高僧・般若多羅のもとで40年修業した後に、インド、そして中国へと仏教の布教のために旅立ちました。528年11月2日(永安元年10月5日)に、なんと150歳で亡くなったと伝わっています。
達磨大師が丸いダルマさんになった理由
達磨大師がモデルとなった「ダルマ」には、丸くて手足がありません。
このような姿になった理由は、達磨大師が9年というあまりにも長い間、洞窟で壁に向かって座禅を組んでいたため、手足が腐ってなくなってしまったのだという言い伝えがあります。

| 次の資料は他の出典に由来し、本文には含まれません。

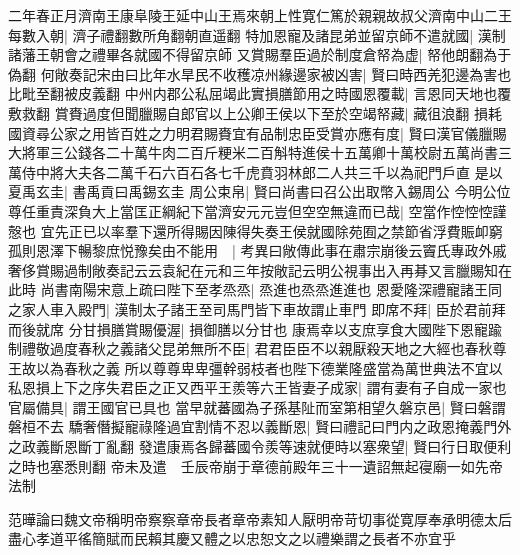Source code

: 二年春正月濟南王康阜陵王延中山王焉來朝上性寛仁篤於親親故叔父濟南中山二王每數入朝|{
	濟子禮翻數所角翻朝直遥翻}
特加恩寵及諸昆弟並留京師不遣就國|{
	漢制諸藩王朝會之禮畢各就國不得留京師}
又賞賜羣臣過於制度倉帑為虚|{
	帑他朗翻為于偽翻}
何敞奏記宋由曰比年水旱民不收穫凉州緣邊家被凶害|{
	賢曰時西羌犯邊為害也比毗至翻被皮義翻}
中州内郡公私屈竭此實損膳節用之時國恩覆載|{
	言恩同天地也覆敷救翻}
賞賚過度但聞臘賜自郎官以上公卿王侯以下至於空竭帑藏|{
	藏徂浪翻}
損耗國資尋公家之用皆百姓之力明君賜賚宜有品制忠臣受賞亦應有度|{
	賢曰漢官儀臘賜大將軍三公錢各二十萬牛肉二百斤粳米二百斛特進侯十五萬卿十萬校尉五萬尚書三萬侍中將大夫各二萬千石六百石各七千虎賁羽林郎二人共三千以為祀門戶直}
是以夏禹玄圭|{
	書禹貢曰禹錫玄圭}
周公束帛|{
	賢曰尚書曰召公出取幣入錫周公}
今明公位尊任重責深負大上當匡正綱紀下當濟安元元豈但空空無違而已哉|{
	空當作悾悾悾謹慤也}
宜先正已以率羣下還所得賜因陳得失奏王侯就國除苑囿之禁節省浮費賑卹窮孤則恩澤下暢黎庶悦豫矣由不能用　|{
	考異曰敞傳此事在肅宗崩後云竇氏專政外戚奢侈賞賜過制敞奏記云云袁紀在元和三年按敞記云明公視事出入再朞又言臘賜知在此時}
尚書南陽宋意上疏曰陛下至孝烝烝|{
	烝進也烝烝進進也}
恩愛隆深禮寵諸王同之家人車入殿門|{
	漢制太子諸王至司馬門皆下車故謂止車門}
即席不拜|{
	臣於君前拜而後就席}
分甘損膳賞賜優渥|{
	損御膳以分甘也}
康焉幸以支庶享食大國陛下恩寵踰制禮敬過度春秋之義諸父昆弟無所不臣|{
	君君臣臣不以親厭殺天地之大經也春秋尊王故以為春秋之義}
所以尊尊卑卑彊幹弱枝者也陛下德業隆盛當為萬世典法不宜以私恩損上下之序失君臣之正又西平王羨等六王皆妻子成家|{
	謂有妻有子自成一家也}
官屬備具|{
	謂王國官已具也}
當早就蕃國為子孫基阯而室第相望久磐京邑|{
	賢曰磐謂磐桓不去}
驕奢僭擬寵祿隆過宜割情不忍以義斷恩|{
	賢曰禮記曰門内之政恩掩義門外之政義斷恩斷丁亂翻}
發遣康焉各歸蕃國令羨等速就便時以塞衆望|{
	賢曰行日取便利之時也塞悉則翻}
帝未及遣　壬辰帝崩于章德前殿年三十一遺詔無起寑廟一如先帝法制

范曄論曰魏文帝稱明帝察察章帝長者章帝素知人厭明帝苛切事從寛厚奉承明德太后盡心孝道平徭簡賦而民賴其慶又體之以忠恕文之以禮樂謂之長者不亦宜乎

達磨大師の人並みはずれた偉大さを伝える伝説ですが、実際には達磨さまの着ていた法衣の下に手足が隠れて見えなかったため、そのまま省略されて現在のように手足のない姿になったのだと言われています。
達磨大師はイエス・キリストの使徒だった?
達磨大師には、キリスト教の開祖であるイエス・キリストの弟子の使徒トマスと同一人物だという説があります。実際には、使徒トマスがインドでキリスト教の布教を行ったのは1世紀のことなので、達磨大師が生きたのが5〜6世紀ということから考えると矛盾が生じます。
なぜこのような伝説が生まれたのでしょうか?
1つには、インド出身のダルマ大師は彼がモデルの民芸品「ダルマ」の顔を見ても分かるとおり、彫りが深くて眉や髭が濃く、トマスと同じ中近東の出身では?と思わせる容姿をしていたことが考えられます。
また2人の亡くなった日が達磨大師11月2日・トマス12月21日と近いことや、インドに渡って教会を開いたトマスが「トマ」と呼ばれていたこと、両手足を切られて殉教したことなど、様々な重なる要因があったようです。
いずれにせよ、達磨大師も使徒トマスも「七転び八起き」の不屈の精神は、共通していたようですね。